- Theatrical release poster
- Directed by: James C. Strouse
- Written by: James C. Strouse
- Produced by: John Cusack; Grace Loh; Galt Niederhoffer; Celine Rattray; Daniela Taplin Lundberg;
- Starring: John Cusack; Alessandro Nivola;
- Cinematography: Jean-Louis Bompoint
- Edited by: Joe Klotz
- Music by: Clint Eastwood
- Production companies: Plum Pictures; New Crime Productions;
- Distributed by: The Weinstein Company
- Release dates: January 21, 2007 (Sundance); December 7, 2007 (United States);
- Running time: 85 minutes
- Country: United States
- Language: English
- Budget: $3 million
- Box office: $1.1 million

= Grace Is Gone =

Grace Is Gone is a 2007 American drama film written and directed by James C. Strouse in his directorial debut.
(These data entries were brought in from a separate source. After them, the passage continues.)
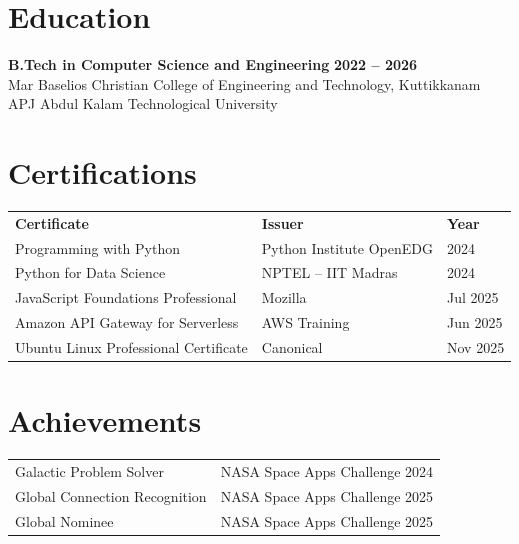 \documentclass[10pt, a4paper]{article}
\begin{document}
\section*{Education}

\textbf{B.Tech in Computer Science and Engineering} \hfill \textbf{2022 -- 2026}\\
Mar Baselios Christian College of Engineering and Technology, Kuttikkanam \hfill APJ Abdul Kalam Technological University

\section*{Certifications}

\renewcommand{\arraystretch}{1.0}
\begin{tabular}{@{} p{7.8cm} p{6.5cm} p{2.5cm} @{}}
\textbf{Certificate}                  & \textbf{Issuer}              & \textbf{Year} \\[1pt]
Programming with Python               & Python Institute OpenEDG   & 2024 \\
Python for Data Science               & NPTEL -- IIT Madras          & 2024 \\
JavaScript Foundations Professional   & Mozilla                      & Jul 2025 \\
Amazon API Gateway for Serverless     & AWS Training                 & Jun 2025 \\
Ubuntu Linux Professional Certificate & Canonical                    & Nov 2025 \\
\end{tabular}

\section*{Achievements}

\begin{tabular}{@{} p{9.5cm} p{8cm} @{}}
Galactic Problem Solver              & NASA Space Apps Challenge 2024 \\
Global Connection Recognition        & NASA Space Apps Challenge 2025 \\
Global Nominee                       & NASA Space Apps Challenge 2025 \\
\end{tabular}
\end{document}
It stars John Cusack as a father who cannot bring himself to tell his two daughters that their mother, a soldier in the U.S. Army, has just been killed on a tour of duty in Iraq. On January 29, 2007, it won the Audience Award for Drama at the 2007 Sundance Film Festival.

The film was produced by Plum Pictures and New Crime Productions and purchased by Harvey Weinstein for distribution by The Weinstein Company. Weinstein announced plans to mount an Academy Award campaign on behalf of Cusack. It is the only film scored by Clint Eastwood that he did not direct.

==Plot==

Stanley Phillips is a middle-aged Army veteran in Chicago caring for his two daughters, 12-year-old Heidi and 8-year-old Dawn, while his wife, Grace, serves in Iraq. One morning, two Army casualty notification officers visit his home and inform him that Grace has been killed in combat.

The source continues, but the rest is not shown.